Bowl with narrow bottom and steep sides
Chopsticks/Food processor/Stab Mixer


  • I used the stab mixer method to prepare this sauce. I have successfully made this sauce in the past with the chopsticks to see if it’s possible without a balloon whisk; however it is very hard on the arms.
  • Oysters were very popular in Rome. They were a key ingredient in Embractum Baianum, a seafood casserole that was a specialty of Baiae, an expensive, luxurious resort in the Bay of Naples. According to Pliny the Elder, it was one of the first seafoods to be farmed.
  • Lovage (Levisticum officinale) is a plant that appears frequently in Roman cooking. It has an extremely strong celery scent.

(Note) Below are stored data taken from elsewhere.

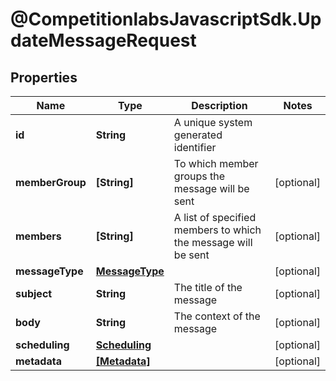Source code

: # @CompetitionlabsJavascriptSdk.UpdateMessageRequest

## Properties

Name | Type | Description | Notes
------------ | ------------- | ------------- | -------------
**id** | **String** | A unique system generated identifier | 
**memberGroup** | **[String]** | To which member groups the message will be sent | [optional] 
**members** | **[String]** | A list of specified members to which the message will be sent | [optional] 
**messageType** | [**MessageType**](MessageType.md) |  | [optional] 
**subject** | **String** | The title of the message | [optional] 
**body** | **String** | The context of the message | [optional] 
**scheduling** | [**Scheduling**](Scheduling.md) |  | [optional] 
**metadata** | [**[Metadata]**](Metadata.md) |  | [optional]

Sally Grainger and Patrick Faas believe the seeds were used more frequently, as it is usually listed amongst the spices in Apicius. I feel either the leaves or the seed can be used, as they both have a similar taste, however the seed is probably more appropriate in a cooked dish. I used the leaves here. If lovage leaf or seed is unavailable, celery leaf or seed is a good substitute. I grew the lovage in my garden.
  • There are a number of similar recipes for sauces to serve with fish in Apicius. Apicius 9.3.2, for instance, is a sauce for stuffed squid which adds pepper, lovage, coriander, celery seed, honey, vinegar, fish sauce and wine to the egg yolks and oil. This recipe specifies to “thicken it.”
  • A lot of modern recipes for mayonnaise warn against using extra virgin olive oil for mayonnaise, as the strong taste can overpower the mayonnaise. As the Romans didn’t have an alternative, presumably they were used to the flavour. However, I have noticed the Roman mayonnaise type sauces have strong flavours added; the oyster sauce uses lovage, while the squid sauce uses lovage, coriander, celery seed and honey, not to mention the usual fish sauce. I wonder if this was to counteract the flavour of the olive oil.
  • I have found using a bowl with a narrow base and steep sides is much better for making mayonnaise type sauces, presumably because there is less room for the egg to spread out, allowing the oil to emulsify properly.